Stored data

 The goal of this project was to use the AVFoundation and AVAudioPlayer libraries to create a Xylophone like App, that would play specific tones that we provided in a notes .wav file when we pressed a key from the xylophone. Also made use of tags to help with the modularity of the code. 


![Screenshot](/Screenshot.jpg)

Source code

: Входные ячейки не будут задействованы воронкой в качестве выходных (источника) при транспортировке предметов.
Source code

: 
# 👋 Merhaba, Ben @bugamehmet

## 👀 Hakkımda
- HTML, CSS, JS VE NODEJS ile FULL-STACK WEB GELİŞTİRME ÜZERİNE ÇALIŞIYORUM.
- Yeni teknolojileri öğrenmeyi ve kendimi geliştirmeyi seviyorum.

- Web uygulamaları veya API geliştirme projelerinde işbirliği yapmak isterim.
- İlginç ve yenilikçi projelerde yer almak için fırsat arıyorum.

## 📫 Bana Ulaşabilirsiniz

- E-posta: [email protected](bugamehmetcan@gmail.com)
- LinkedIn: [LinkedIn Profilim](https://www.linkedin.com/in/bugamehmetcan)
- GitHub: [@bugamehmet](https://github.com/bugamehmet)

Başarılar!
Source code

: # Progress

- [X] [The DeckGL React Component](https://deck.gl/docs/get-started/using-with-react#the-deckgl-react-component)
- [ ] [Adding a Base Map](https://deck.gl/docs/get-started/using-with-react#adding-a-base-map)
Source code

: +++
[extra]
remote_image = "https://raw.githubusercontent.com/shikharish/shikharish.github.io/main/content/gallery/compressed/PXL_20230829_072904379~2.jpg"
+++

---

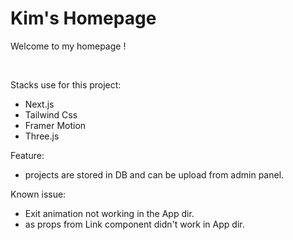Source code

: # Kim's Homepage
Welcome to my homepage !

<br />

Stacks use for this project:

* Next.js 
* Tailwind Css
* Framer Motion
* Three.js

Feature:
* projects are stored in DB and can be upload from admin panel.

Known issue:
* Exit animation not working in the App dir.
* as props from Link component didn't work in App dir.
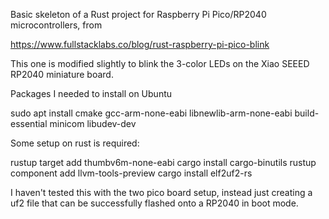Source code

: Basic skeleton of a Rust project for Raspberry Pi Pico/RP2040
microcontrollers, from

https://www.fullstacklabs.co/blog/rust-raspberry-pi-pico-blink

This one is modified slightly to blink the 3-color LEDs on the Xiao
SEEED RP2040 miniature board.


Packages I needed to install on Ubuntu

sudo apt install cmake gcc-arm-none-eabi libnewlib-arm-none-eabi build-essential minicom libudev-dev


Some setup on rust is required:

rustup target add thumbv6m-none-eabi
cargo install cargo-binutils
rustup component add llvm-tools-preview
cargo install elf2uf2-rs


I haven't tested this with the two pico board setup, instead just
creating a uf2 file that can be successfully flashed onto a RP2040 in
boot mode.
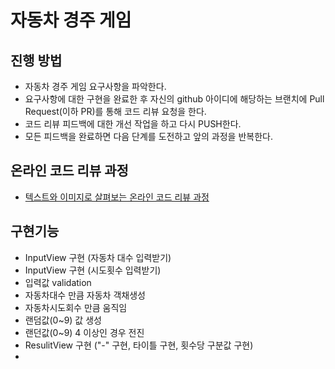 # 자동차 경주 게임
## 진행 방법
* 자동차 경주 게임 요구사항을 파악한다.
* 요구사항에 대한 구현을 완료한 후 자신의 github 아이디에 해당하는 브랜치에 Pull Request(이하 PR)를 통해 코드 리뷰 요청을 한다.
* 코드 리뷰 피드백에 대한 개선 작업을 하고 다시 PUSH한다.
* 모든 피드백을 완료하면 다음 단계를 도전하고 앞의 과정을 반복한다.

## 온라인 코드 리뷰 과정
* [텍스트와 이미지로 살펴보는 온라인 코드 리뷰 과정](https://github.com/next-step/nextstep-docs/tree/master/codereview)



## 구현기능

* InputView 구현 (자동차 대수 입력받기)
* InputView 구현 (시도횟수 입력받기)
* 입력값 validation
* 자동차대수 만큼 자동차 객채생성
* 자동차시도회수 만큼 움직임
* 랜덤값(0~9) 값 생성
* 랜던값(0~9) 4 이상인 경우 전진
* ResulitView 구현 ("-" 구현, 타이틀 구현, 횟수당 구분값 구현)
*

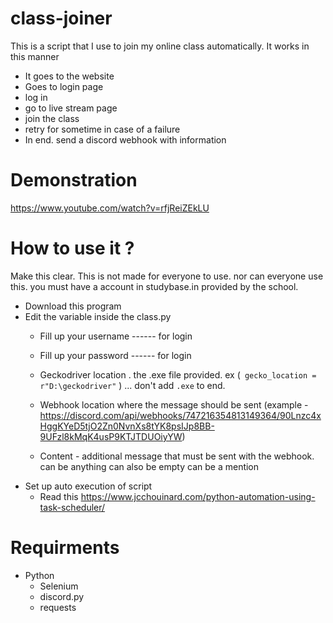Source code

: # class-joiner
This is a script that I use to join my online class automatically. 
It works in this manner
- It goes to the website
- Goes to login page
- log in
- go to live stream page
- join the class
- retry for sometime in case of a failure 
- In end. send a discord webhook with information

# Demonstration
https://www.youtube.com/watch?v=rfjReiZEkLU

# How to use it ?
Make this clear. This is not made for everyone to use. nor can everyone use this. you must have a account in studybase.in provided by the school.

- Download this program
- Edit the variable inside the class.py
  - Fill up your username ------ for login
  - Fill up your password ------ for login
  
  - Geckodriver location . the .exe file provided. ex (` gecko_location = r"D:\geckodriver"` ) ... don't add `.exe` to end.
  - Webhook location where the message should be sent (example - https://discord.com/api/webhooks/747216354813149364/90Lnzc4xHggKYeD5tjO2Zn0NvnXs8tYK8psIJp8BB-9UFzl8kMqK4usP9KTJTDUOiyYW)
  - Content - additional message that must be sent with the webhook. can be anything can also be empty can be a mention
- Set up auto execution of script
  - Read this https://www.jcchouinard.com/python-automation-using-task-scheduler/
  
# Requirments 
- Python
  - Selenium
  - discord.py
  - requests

What you will do
Starting at the line above that contains "The goal of", write out each line exactly until the line that contains "## 👀 Hakkımda" has been written, and stop there.

Exercise response
 The goal of this project was to use the AVFoundation and AVAudioPlayer libraries to create a Xylophone like App, that would play specific tones that we provided in a notes .wav file when we pressed a key from the xylophone. Also made use of tags to help with the modularity of the code. 


![Screenshot](/Screenshot.jpg)

Source code

: Входные ячейки не будут задействованы воронкой в качестве выходных (источника) при транспортировке предметов.
Source code

: 
# 👋 Merhaba, Ben @bugamehmet

## 👀 Hakkımda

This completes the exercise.